- **Exercise aim**
Every line with the string "youku" in it belongs in your answer, so copy them all from the data.

######

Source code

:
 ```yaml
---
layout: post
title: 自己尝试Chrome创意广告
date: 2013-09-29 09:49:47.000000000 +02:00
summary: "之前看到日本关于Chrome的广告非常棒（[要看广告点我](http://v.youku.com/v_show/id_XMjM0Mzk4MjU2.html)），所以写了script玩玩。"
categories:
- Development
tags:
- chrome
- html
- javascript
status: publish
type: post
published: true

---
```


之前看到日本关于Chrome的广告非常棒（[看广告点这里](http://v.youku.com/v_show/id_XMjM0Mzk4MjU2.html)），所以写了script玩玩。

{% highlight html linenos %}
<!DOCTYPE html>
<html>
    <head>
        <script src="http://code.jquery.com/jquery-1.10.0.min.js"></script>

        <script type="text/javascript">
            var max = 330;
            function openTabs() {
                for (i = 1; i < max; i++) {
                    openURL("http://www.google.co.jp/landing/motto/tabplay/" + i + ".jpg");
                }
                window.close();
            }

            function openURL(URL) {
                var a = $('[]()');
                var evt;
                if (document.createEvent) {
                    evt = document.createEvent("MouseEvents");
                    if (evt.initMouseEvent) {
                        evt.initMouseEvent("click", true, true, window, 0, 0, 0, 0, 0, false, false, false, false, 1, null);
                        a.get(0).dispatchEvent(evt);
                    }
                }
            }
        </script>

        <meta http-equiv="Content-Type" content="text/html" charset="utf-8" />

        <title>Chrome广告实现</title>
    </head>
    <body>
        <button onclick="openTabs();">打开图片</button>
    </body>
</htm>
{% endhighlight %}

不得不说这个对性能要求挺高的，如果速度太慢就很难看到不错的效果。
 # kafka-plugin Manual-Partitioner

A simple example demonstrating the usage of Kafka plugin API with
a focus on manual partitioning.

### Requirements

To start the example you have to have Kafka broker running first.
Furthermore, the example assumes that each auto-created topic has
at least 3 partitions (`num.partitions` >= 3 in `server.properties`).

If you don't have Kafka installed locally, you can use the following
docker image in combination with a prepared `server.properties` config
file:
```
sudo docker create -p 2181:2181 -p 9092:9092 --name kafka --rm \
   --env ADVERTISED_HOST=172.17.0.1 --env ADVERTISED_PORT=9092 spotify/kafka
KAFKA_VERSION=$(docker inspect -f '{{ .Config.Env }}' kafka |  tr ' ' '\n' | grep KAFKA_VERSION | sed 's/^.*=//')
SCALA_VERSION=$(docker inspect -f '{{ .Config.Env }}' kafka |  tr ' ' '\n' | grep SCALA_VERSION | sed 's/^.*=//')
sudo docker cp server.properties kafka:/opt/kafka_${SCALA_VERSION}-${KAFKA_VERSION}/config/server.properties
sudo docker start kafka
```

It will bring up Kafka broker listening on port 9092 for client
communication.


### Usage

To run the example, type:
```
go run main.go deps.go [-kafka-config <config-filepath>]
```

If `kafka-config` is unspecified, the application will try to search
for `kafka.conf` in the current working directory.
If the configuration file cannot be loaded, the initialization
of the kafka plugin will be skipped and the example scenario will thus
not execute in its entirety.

######

- **Solution for this exercise**
summary: "之前看到日本关于Chrome的广告非常棒（[要看广告点我](http://v.youku.com/v_show/id_XMjM0Mzk4MjU2.html)），所以写了script玩玩。"
之前看到日本关于Chrome的广告非常棒（[看广告点这里](http://v.youku.com/v_show/id_XMjM0Mzk4MjU2.html)），所以写了script玩玩。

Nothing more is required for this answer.